HAp was synthesized in the laboratory using the chemical precipitation method and the product was characterized. Indeed, the chemical structure, crystallinity, elemental chemical composition, morphology and size distribution showed that the synthesized HAp powder is pure and free of contaminants.

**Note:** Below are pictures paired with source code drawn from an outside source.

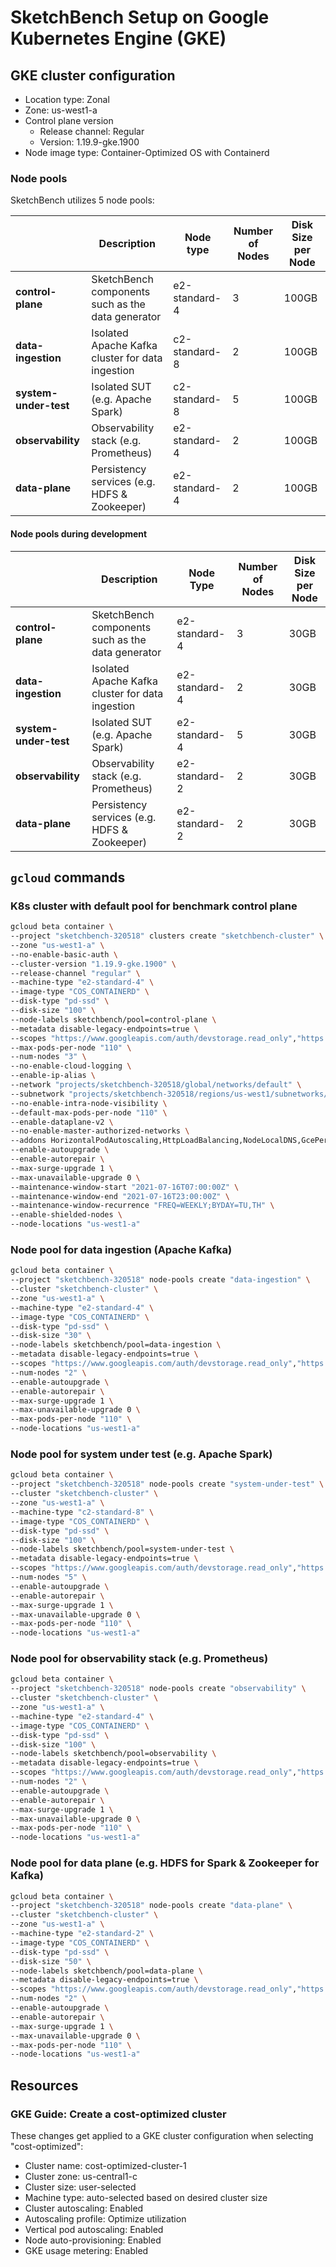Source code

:# SketchBench Setup on Google Kubernetes Engine (GKE)

## GKE cluster configuration

- Location type: Zonal
- Zone: us-west1-a
- Control plane version
  - Release channel: Regular
  - Version: 1.19.9-gke.1900
- Node image type: Container-Optimized OS with Containerd

### Node pools

SketchBench utilizes 5 node pools:

|                             |                    Description                    |   Node type   | Number of Nodes | Disk Size per Node |
|-----------------------------|---------------------------------------------------|---------------|-----------------|--------------------|
| **control-plane**           | SketchBench components such as the data generator | e2-standard-4 |        3        |        100GB       |
| **data-ingestion**          |  Isolated Apache Kafka cluster for data ingestion | c2-standard-8 |        2        |        100GB       |
| **system-under-test**       |          Isolated SUT (e.g. Apache Spark)         | c2-standard-8 |        5        |        100GB       |
| **observability**           |       Observability stack (e.g. Prometheus)       | e2-standard-4 |        2        |        100GB       |
| **data-plane**              |    Persistency services (e.g. HDFS & Zookeeper)   | e2-standard-4 |        2        |        100GB       |

#### Node pools during development

|                             |                    Description                    |   Node Type   | Number of Nodes | Disk Size per Node |
|-----------------------------|---------------------------------------------------|---------------|-----------------|--------------------|
| **control-plane**           | SketchBench components such as the data generator | e2-standard-4 |        3        |        30GB        |
| **data-ingestion**          |  Isolated Apache Kafka cluster for data ingestion | e2-standard-4 |        2        |        30GB        |
| **system-under-test**       |          Isolated SUT (e.g. Apache Spark)         | e2-standard-4 |        5        |        30GB        |
| **observability**           |       Observability stack (e.g. Prometheus)       | e2-standard-2 |        2        |        30GB        |
| **data-plane**              |    Persistency services (e.g. HDFS & Zookeeper)   | e2-standard-2 |        2        |        30GB        |

## `gcloud` commands

### K8s cluster with default pool for benchmark control plane

```bash
gcloud beta container \
--project "sketchbench-320518" clusters create "sketchbench-cluster" \
--zone "us-west1-a" \
--no-enable-basic-auth \
--cluster-version "1.19.9-gke.1900" \
--release-channel "regular" \
--machine-type "e2-standard-4" \
--image-type "COS_CONTAINERD" \
--disk-type "pd-ssd" \
--disk-size "100" \
--node-labels sketchbench/pool=control-plane \
--metadata disable-legacy-endpoints=true \
--scopes "https://www.googleapis.com/auth/devstorage.read_only","https://www.googleapis.com/auth/logging.write","https://www.googleapis.com/auth/monitoring","https://www.googleapis.com/auth/servicecontrol","https://www.googleapis.com/auth/service.management.readonly","https://www.googleapis.com/auth/trace.append" \
--max-pods-per-node "110" \
--num-nodes "3" \
--no-enable-cloud-logging \
--enable-ip-alias \
--network "projects/sketchbench-320518/global/networks/default" \
--subnetwork "projects/sketchbench-320518/regions/us-west1/subnetworks/default" \
--no-enable-intra-node-visibility \
--default-max-pods-per-node "110" \
--enable-dataplane-v2 \
--no-enable-master-authorized-networks \
--addons HorizontalPodAutoscaling,HttpLoadBalancing,NodeLocalDNS,GcePersistentDiskCsiDriver \
--enable-autoupgrade \
--enable-autorepair \
--max-surge-upgrade 1 \
--max-unavailable-upgrade 0 \
--maintenance-window-start "2021-07-16T07:00:00Z" \
--maintenance-window-end "2021-07-16T23:00:00Z" \
--maintenance-window-recurrence "FREQ=WEEKLY;BYDAY=TU,TH" \
--enable-shielded-nodes \
--node-locations "us-west1-a"
```

### Node pool for data ingestion (Apache Kafka)

```bash
gcloud beta container \
--project "sketchbench-320518" node-pools create "data-ingestion" \
--cluster "sketchbench-cluster" \
--zone "us-west1-a" \
--machine-type "e2-standard-4" \
--image-type "COS_CONTAINERD" \
--disk-type "pd-ssd" \
--disk-size "30" \
--node-labels sketchbench/pool=data-ingestion \
--metadata disable-legacy-endpoints=true \
--scopes "https://www.googleapis.com/auth/devstorage.read_only","https://www.googleapis.com/auth/logging.write","https://www.googleapis.com/auth/monitoring","https://www.googleapis.com/auth/servicecontrol","https://www.googleapis.com/auth/service.management.readonly","https://www.googleapis.com/auth/trace.append" \
--num-nodes "2" \
--enable-autoupgrade \
--enable-autorepair \
--max-surge-upgrade 1 \
--max-unavailable-upgrade 0 \
--max-pods-per-node "110" \
--node-locations "us-west1-a"
```

### Node pool for system under test (e.g. Apache Spark)

```bash
gcloud beta container \
--project "sketchbench-320518" node-pools create "system-under-test" \
--cluster "sketchbench-cluster" \
--zone "us-west1-a" \
--machine-type "c2-standard-8" \
--image-type "COS_CONTAINERD" \
--disk-type "pd-ssd" \
--disk-size "100" \
--node-labels sketchbench/pool=system-under-test \
--metadata disable-legacy-endpoints=true \
--scopes "https://www.googleapis.com/auth/devstorage.read_only","https://www.googleapis.com/auth/logging.write","https://www.googleapis.com/auth/monitoring","https://www.googleapis.com/auth/servicecontrol","https://www.googleapis.com/auth/service.management.readonly","https://www.googleapis.com/auth/trace.append" \
--num-nodes "5" \
--enable-autoupgrade \
--enable-autorepair \
--max-surge-upgrade 1 \
--max-unavailable-upgrade 0 \
--max-pods-per-node "110" \
--node-locations "us-west1-a"
```

### Node pool for observability stack (e.g. Prometheus)

```bash
gcloud beta container \
--project "sketchbench-320518" node-pools create "observability" \
--cluster "sketchbench-cluster" \
--zone "us-west1-a" \
--machine-type "e2-standard-4" \
--image-type "COS_CONTAINERD" \
--disk-type "pd-ssd" \
--disk-size "100" \
--node-labels sketchbench/pool=observability \
--metadata disable-legacy-endpoints=true \
--scopes "https://www.googleapis.com/auth/devstorage.read_only","https://www.googleapis.com/auth/logging.write","https://www.googleapis.com/auth/monitoring","https://www.googleapis.com/auth/servicecontrol","https://www.googleapis.com/auth/service.management.readonly","https://www.googleapis.com/auth/trace.append" \
--num-nodes "2" \
--enable-autoupgrade \
--enable-autorepair \
--max-surge-upgrade 1 \
--max-unavailable-upgrade 0 \
--max-pods-per-node "110" \
--node-locations "us-west1-a"
```

### Node pool for data plane (e.g. HDFS for Spark & Zookeeper for Kafka)

```bash
gcloud beta container \
--project "sketchbench-320518" node-pools create "data-plane" \
--cluster "sketchbench-cluster" \
--zone "us-west1-a" \
--machine-type "e2-standard-2" \
--image-type "COS_CONTAINERD" \
--disk-type "pd-ssd" \
--disk-size "50" \
--node-labels sketchbench/pool=data-plane \
--metadata disable-legacy-endpoints=true \
--scopes "https://www.googleapis.com/auth/devstorage.read_only","https://www.googleapis.com/auth/logging.write","https://www.googleapis.com/auth/monitoring","https://www.googleapis.com/auth/servicecontrol","https://www.googleapis.com/auth/service.management.readonly","https://www.googleapis.com/auth/trace.append" \
--num-nodes "2" \
--enable-autoupgrade \
--enable-autorepair \
--max-surge-upgrade 1 \
--max-unavailable-upgrade 0 \
--max-pods-per-node "110" \
--node-locations "us-west1-a"
```

## Resources

### GKE Guide: Create a cost-optimized cluster

These changes get applied to a GKE cluster configuration when selecting "cost-optimized":

- Cluster name: cost-optimized-cluster-1
- Cluster zone: us-central1-c
- Cluster size: user-selected
- Machine type: auto-selected based on desired cluster size
- Cluster autoscaling: Enabled
- Autoscaling profile: Optimize utilization
- Vertical pod autoscaling: Enabled
- Node auto-provisioning: Enabled
- GKE usage metering: Enabled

The effect of the HAp content on the morphology and properties of the PLA/HAp composites, prepared by combining both the solvent casting method and melt compounding, was also evaluated at 5, 10 and 15 wt%. Regarding the whole results, the PLA composite containing 5 wt% HAp presents the best compromise among the investigated properties, due probably to the finer dispersion of the filler in the polymer matrix. However, at a filler content of 10 and 15 wt%, the PLA/HAp composites exhibit lower mechanical properties. The formation of the HAp aggregates in the PLA matrix, as observed by SEM could be responsible for the weakness of the tensile properties, as well as the impact strength. The study highlights the role of HAp as a reinforcement in PLA composites at 5 wt% without any prior chemical modification of the filler.